I have the following set:
list = {{32/39, 1/5, 0, 0, 0}, {5/33, 3/5, 1/3, 0, 3/4}};
I need to find the position of maximum value from each subset. I tried
Position[list, Max[list]]
and it gives the position {{1,1}}. But my result should be {{1,1}, {2,5}}/
Position[Unitize[# - Max @ #]& /@ list, 0]
{{1, 1}, {2, 5}}
Also:
MapIndexed[Join[#2, Ordering[#, -1]]&, list]
Join @@@ MapIndexed[Prepend, Position[#, Max @ #] & /@ list]
{{1, 1}, {2, 5}}
Here is an answer that makes extensive use of internal functions, but is significantly faster.
maxPositions[list_?MatrixQ] := With[
{
mask = UnitStep @ Subtract[
list,
Random`Private`MapThreadMax[Transpose@list]
]
},
Mod[Random`Private`PositionsOf[Flatten @ mask, 1], Dimensions[list][[2]], 1]
]
The function does not return the indices, only the maxima. Comparison:
data = RandomReal[10, {10^5, 5}];
r1 = maxPositions[data]; //RepeatedTiming
r2 = Position[Unitize[#-Max@#]&/@data,0]; //RepeatedTiming (* kglr *)
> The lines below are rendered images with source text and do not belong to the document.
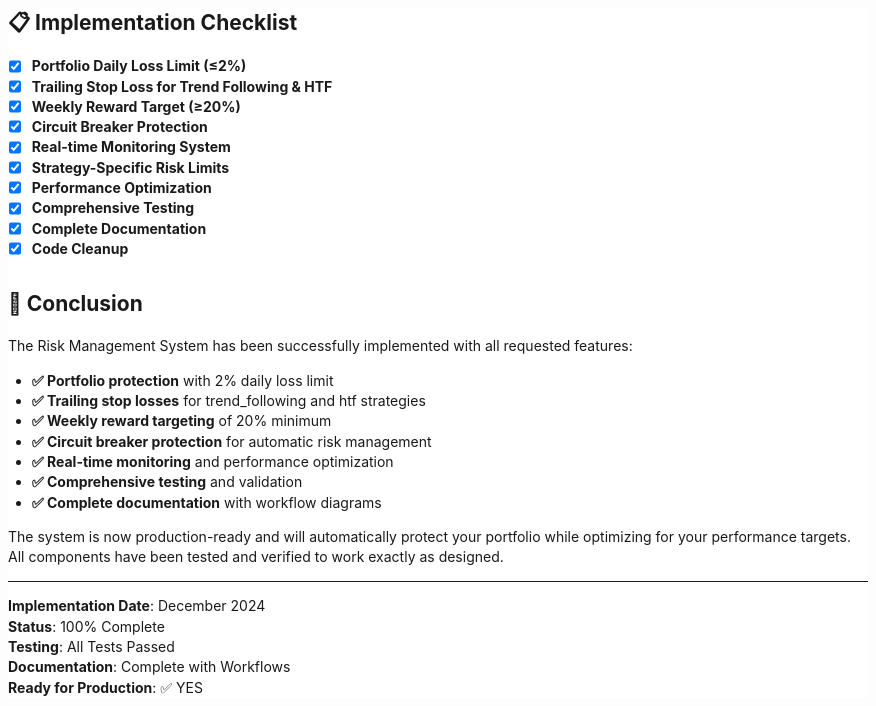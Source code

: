 ## 📋 Implementation Checklist

- [x] **Portfolio Daily Loss Limit (≤2%)**
- [x] **Trailing Stop Loss for Trend Following & HTF**
- [x] **Weekly Reward Target (≥20%)**
- [x] **Circuit Breaker Protection**
- [x] **Real-time Monitoring System**
- [x] **Strategy-Specific Risk Limits**
- [x] **Performance Optimization**
- [x] **Comprehensive Testing**
- [x] **Complete Documentation**
- [x] **Code Cleanup**

## 🎉 Conclusion

The Risk Management System has been successfully implemented with all requested features:

- **✅ Portfolio protection** with 2% daily loss limit
- **✅ Trailing stop losses** for trend_following and htf strategies  
- **✅ Weekly reward targeting** of 20% minimum
- **✅ Circuit breaker protection** for automatic risk management
- **✅ Real-time monitoring** and performance optimization
- **✅ Comprehensive testing** and validation
- **✅ Complete documentation** with workflow diagrams

The system is now production-ready and will automatically protect your portfolio while optimizing for your performance targets. All components have been tested and verified to work exactly as designed.

---

**Implementation Date**: December 2024  
**Status**: 100% Complete  
**Testing**: All Tests Passed  
**Documentation**: Complete with Workflows  
**Ready for Production**: ✅ YES
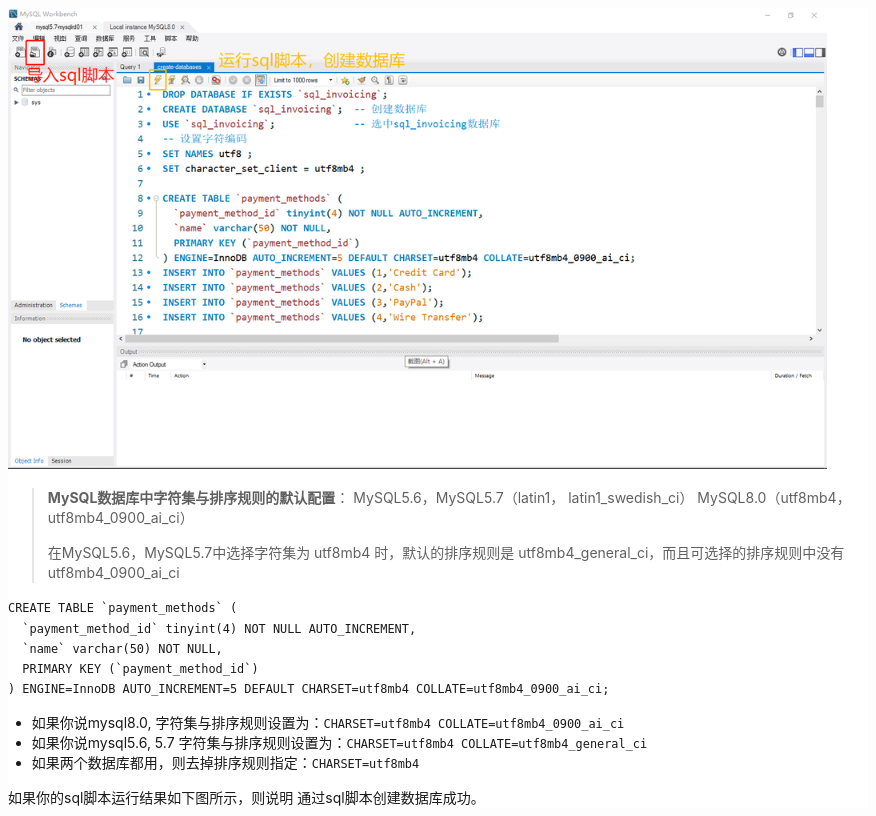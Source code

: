 <img src=".\fig\导入sql脚本创建数据库.png" alt="导入sql脚本创建数据库" style="zoom:80%;" />

> **MySQL数据库中字符集与排序规则的默认配置**：
> MySQL5.6，MySQL5.7（latin1， latin1_swedish_ci）
> MySQL8.0（utf8mb4， utf8mb4_0900_ai_ci）
> 
> 在MySQL5.6，MySQL5.7中选择字符集为 utf8mb4 时，默认的排序规则是 utf8mb4_general_ci，而且可选择的排序规则中没有 utf8mb4_0900_ai_ci

```
CREATE TABLE `payment_methods` (
  `payment_method_id` tinyint(4) NOT NULL AUTO_INCREMENT,
  `name` varchar(50) NOT NULL,
  PRIMARY KEY (`payment_method_id`)
) ENGINE=InnoDB AUTO_INCREMENT=5 DEFAULT CHARSET=utf8mb4 COLLATE=utf8mb4_0900_ai_ci; 
```
- 如果你说mysql8.0, 字符集与排序规则设置为：`CHARSET=utf8mb4 COLLATE=utf8mb4_0900_ai_ci`
- 如果你说mysql5.6, 5.7  字符集与排序规则设置为：`CHARSET=utf8mb4 COLLATE=utf8mb4_general_ci`
- 如果两个数据库都用，则去掉排序规则指定：`CHARSET=utf8mb4`

如果你的sql脚本运行结果如下图所示，则说明 通过sql脚本创建数据库成功。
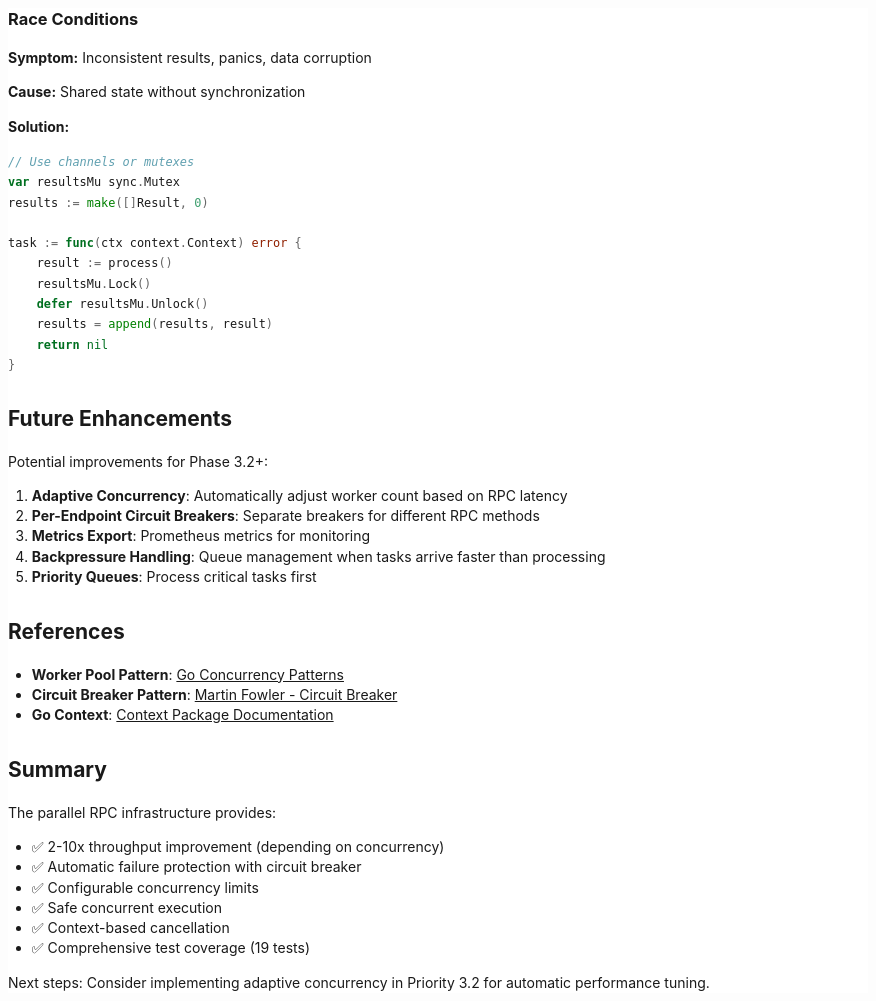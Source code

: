 ### Race Conditions

**Symptom:** Inconsistent results, panics, data corruption

**Cause:** Shared state without synchronization

**Solution:**
```go
// Use channels or mutexes
var resultsMu sync.Mutex
results := make([]Result, 0)

task := func(ctx context.Context) error {
    result := process()
    resultsMu.Lock()
    defer resultsMu.Unlock()
    results = append(results, result)
    return nil
}
```

## Future Enhancements

Potential improvements for Phase 3.2+:

1. **Adaptive Concurrency**: Automatically adjust worker count based on RPC latency
2. **Per-Endpoint Circuit Breakers**: Separate breakers for different RPC methods
3. **Metrics Export**: Prometheus metrics for monitoring
4. **Backpressure Handling**: Queue management when tasks arrive faster than processing
5. **Priority Queues**: Process critical tasks first

## References

- **Worker Pool Pattern**: [Go Concurrency Patterns](https://go.dev/blog/pipelines)
- **Circuit Breaker Pattern**: [Martin Fowler - Circuit Breaker](https://martinfowler.com/bliki/CircuitBreaker.html)
- **Go Context**: [Context Package Documentation](https://pkg.go.dev/context)

## Summary

The parallel RPC infrastructure provides:
- ✅ 2-10x throughput improvement (depending on concurrency)
- ✅ Automatic failure protection with circuit breaker
- ✅ Configurable concurrency limits
- ✅ Safe concurrent execution
- ✅ Context-based cancellation
- ✅ Comprehensive test coverage (19 tests)

Next steps: Consider implementing adaptive concurrency in Priority 3.2 for automatic performance tuning.
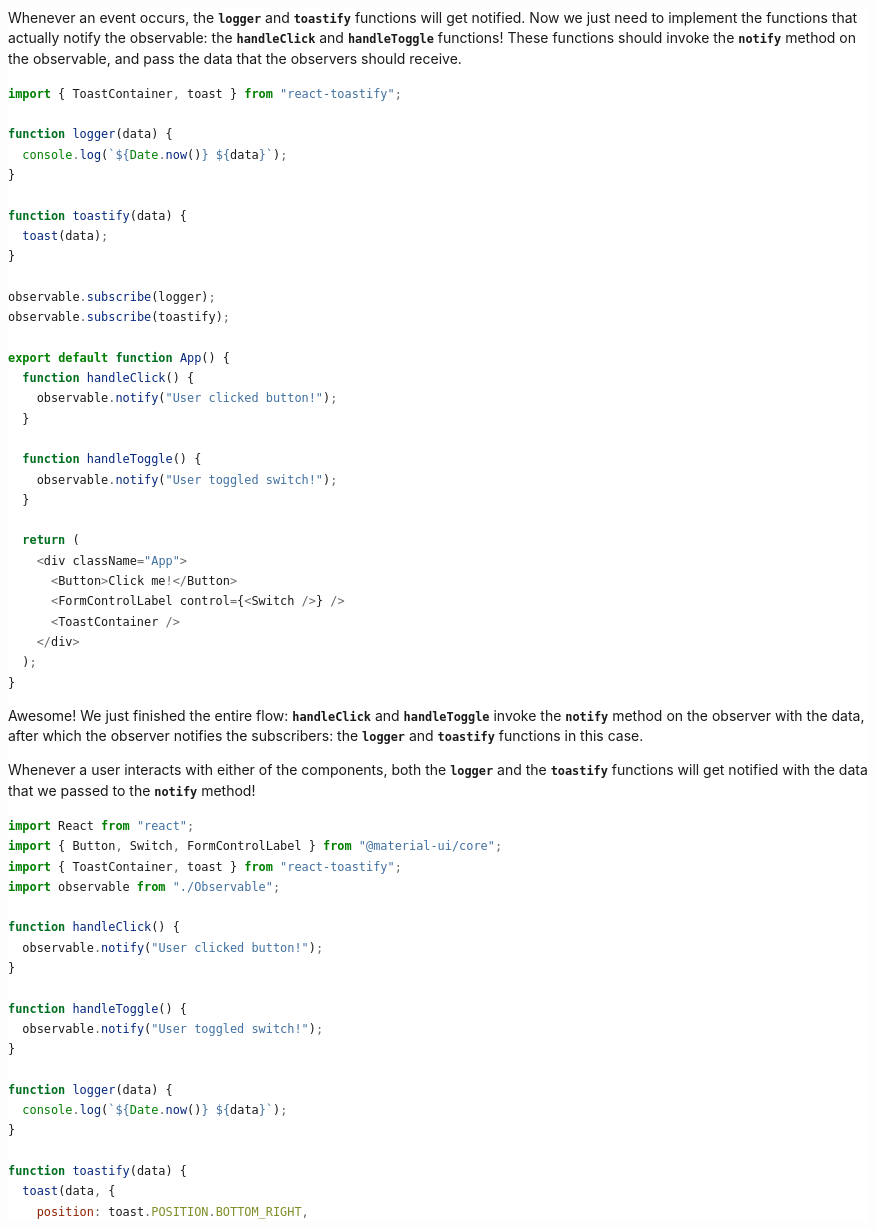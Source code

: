 Whenever an event occurs, the **`logger`** and **`toastify`** functions will get notified. Now we just need to implement the functions that actually notify the observable: the **`handleClick`** and **`handleToggle`** functions! These functions should invoke the **`notify`** method on the observable, and pass the data that the observers should receive.

```javascript
import { ToastContainer, toast } from "react-toastify";

function logger(data) {
  console.log(`${Date.now()} ${data}`);
}

function toastify(data) {
  toast(data);
}

observable.subscribe(logger);
observable.subscribe(toastify);

export default function App() {
  function handleClick() {
    observable.notify("User clicked button!");
  }

  function handleToggle() {
    observable.notify("User toggled switch!");
  }

  return (
    <div className="App">
      <Button>Click me!</Button>
      <FormControlLabel control={<Switch />} />
      <ToastContainer />
    </div>
  );
}
```

Awesome! We just finished the entire flow: **`handleClick`** and **`handleToggle`** invoke the **`notify`** method on the observer with the data, after which the observer notifies the subscribers: the **`logger`** and **`toastify`** functions in this case.

Whenever a user interacts with either of the components, both the **`logger`** and the **`toastify`** functions will get notified with the data that we passed to the **`notify`** method!

```javascript
import React from "react";
import { Button, Switch, FormControlLabel } from "@material-ui/core";
import { ToastContainer, toast } from "react-toastify";
import observable from "./Observable";

function handleClick() {
  observable.notify("User clicked button!");
}

function handleToggle() {
  observable.notify("User toggled switch!");
}

function logger(data) {
  console.log(`${Date.now()} ${data}`);
}

function toastify(data) {
  toast(data, {
    position: toast.POSITION.BOTTOM_RIGHT,
```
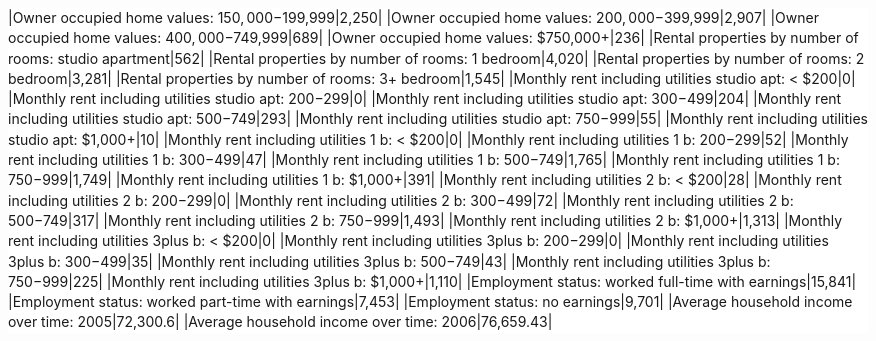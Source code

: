 |Owner occupied home values: $150,000-$199,999|2,250|
|Owner occupied home values: $200,000-$399,999|2,907|
|Owner occupied home values: $400,000-$749,999|689|
|Owner occupied home values: $750,000+|236|
|Rental properties by number of rooms: studio apartment|562|
|Rental properties by number of rooms: 1 bedroom|4,020|
|Rental properties by number of rooms: 2 bedroom|3,281|
|Rental properties by number of rooms: 3+ bedroom|1,545|
|Monthly rent including utilities studio apt: < $200|0|
|Monthly rent including utilities studio apt: $200-$299|0|
|Monthly rent including utilities studio apt: $300-$499|204|
|Monthly rent including utilities studio apt: $500-$749|293|
|Monthly rent including utilities studio apt: $750-$999|55|
|Monthly rent including utilities studio apt: $1,000+|10|
|Monthly rent including utilities 1 b: < $200|0|
|Monthly rent including utilities 1 b: $200-$299|52|
|Monthly rent including utilities 1 b: $300-$499|47|
|Monthly rent including utilities 1 b: $500-$749|1,765|
|Monthly rent including utilities 1 b: $750-$999|1,749|
|Monthly rent including utilities 1 b: $1,000+|391|
|Monthly rent including utilities 2 b: < $200|28|
|Monthly rent including utilities 2 b: $200-$299|0|
|Monthly rent including utilities 2 b: $300-$499|72|
|Monthly rent including utilities 2 b: $500-$749|317|
|Monthly rent including utilities 2 b: $750-$999|1,493|
|Monthly rent including utilities 2 b: $1,000+|1,313|
|Monthly rent including utilities 3plus b: < $200|0|
|Monthly rent including utilities 3plus b: $200-$299|0|
|Monthly rent including utilities 3plus b: $300-$499|35|
|Monthly rent including utilities 3plus b: $500-$749|43|
|Monthly rent including utilities 3plus b: $750-$999|225|
|Monthly rent including utilities 3plus b: $1,000+|1,110|
|Employment status: worked full-time with earnings|15,841|
|Employment status: worked part-time with earnings|7,453|
|Employment status: no earnings|9,701|
|Average household income over time: 2005|72,300.6|
|Average household income over time: 2006|76,659.43|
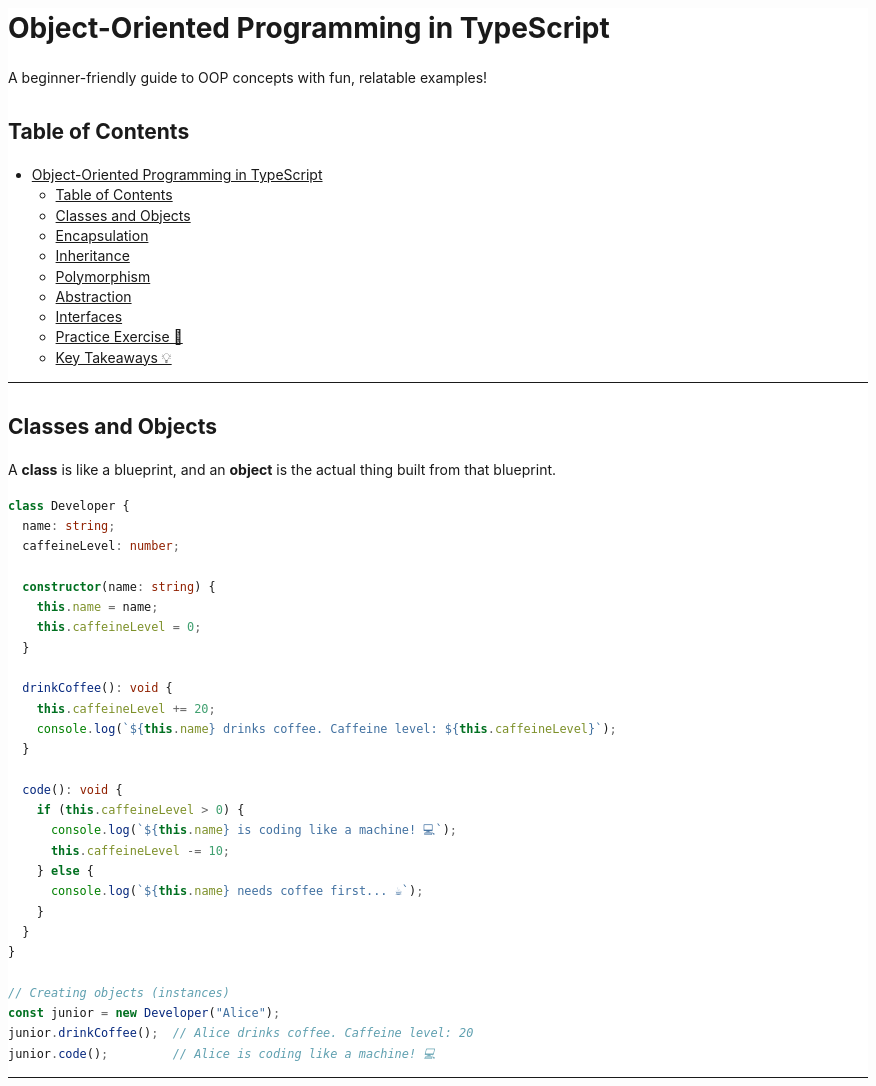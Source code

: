 # Object-Oriented Programming in TypeScript

A beginner-friendly guide to OOP concepts with fun, relatable examples!

## Table of Contents

- [Object-Oriented Programming in TypeScript](#object-oriented-programming-in-typescript)
  - [Table of Contents](#table-of-contents)
  - [Classes and Objects](#classes-and-objects)
  - [Encapsulation](#encapsulation)
  - [Inheritance](#inheritance)
  - [Polymorphism](#polymorphism)
  - [Abstraction](#abstraction)
  - [Interfaces](#interfaces)
  - [Practice Exercise 🎯](#practice-exercise-)
  - [Key Takeaways 💡](#key-takeaways-)

---

## Classes and Objects

A **class** is like a blueprint, and an **object** is the actual thing built from that blueprint.

```typescript
class Developer {
  name: string;
  caffeineLevel: number;
  
  constructor(name: string) {
    this.name = name;
    this.caffeineLevel = 0;
  }
  
  drinkCoffee(): void {
    this.caffeineLevel += 20;
    console.log(`${this.name} drinks coffee. Caffeine level: ${this.caffeineLevel}`);
  }
  
  code(): void {
    if (this.caffeineLevel > 0) {
      console.log(`${this.name} is coding like a machine! 💻`);
      this.caffeineLevel -= 10;
    } else {
      console.log(`${this.name} needs coffee first... ☕`);
    }
  }
}

// Creating objects (instances)
const junior = new Developer("Alice");
junior.drinkCoffee();  // Alice drinks coffee. Caffeine level: 20
junior.code();         // Alice is coding like a machine! 💻
```

---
Thread[{Range[10^5], r1}] === r2
{0.00737, Null}
{0.088, Null}
True
The other answers are much slower.
Update
It seems that Random`Private`MapThreadMax was introduced between 10.3.1 and 11.1. For versions of Mathematica that don't have that function you can use:
maxPositions[list_?MatrixQ] := With[
{mask = UnitStep[list + Random`Private`MapThreadMin[-Transpose@list]},
Mod[Random`Private`PositionsOf[Flatten @ mask, 1], Dimensions[list][[2]], 1]
]
Private functions do not get identified, Using windows10, math v11.0
– Anxon Pués
Jan 27 '18 at 11:48
RandomPrivatePositionsOf will be super-helpful. Thanks for introducing me to it!
– Henrik Schumacher
Nov 18 '18 at 17:00
Random`Private`PositionsOf[Range[1., 3.], 2.] comes back unevaluated.
– Greg Hurst
Apr 23 '19 at 13:04
MapIndexed[
Join[#2, Position[#, Max[#]][[1]]] &
, list
]
Max from that sublist, it exactly that number should be found.
– Kuba
Mar 30 '20 at 06:16
MapThread[Flatten@{#1, Position[#2, #3]} &,
{Range@Length@list, list, Max /@ list}]
list = {{32/39, 1/5, 0, 0, 0}, {5/33, 3/5, 1/3, 0, 3/4}};
From the documentation for Max: "Max[{Subscript[x, 1], Subscript[x, 2],…}, {Subscript[y, 1],…},…] yields the largest element of any of the lists." Consequently,
Max[list]
(* 32/39 *)
From the documentation for Position: "Position returns a list of positions in a form suitable for use in Extract, ReplacePart, and MapAt. The form is different from the one used in Part."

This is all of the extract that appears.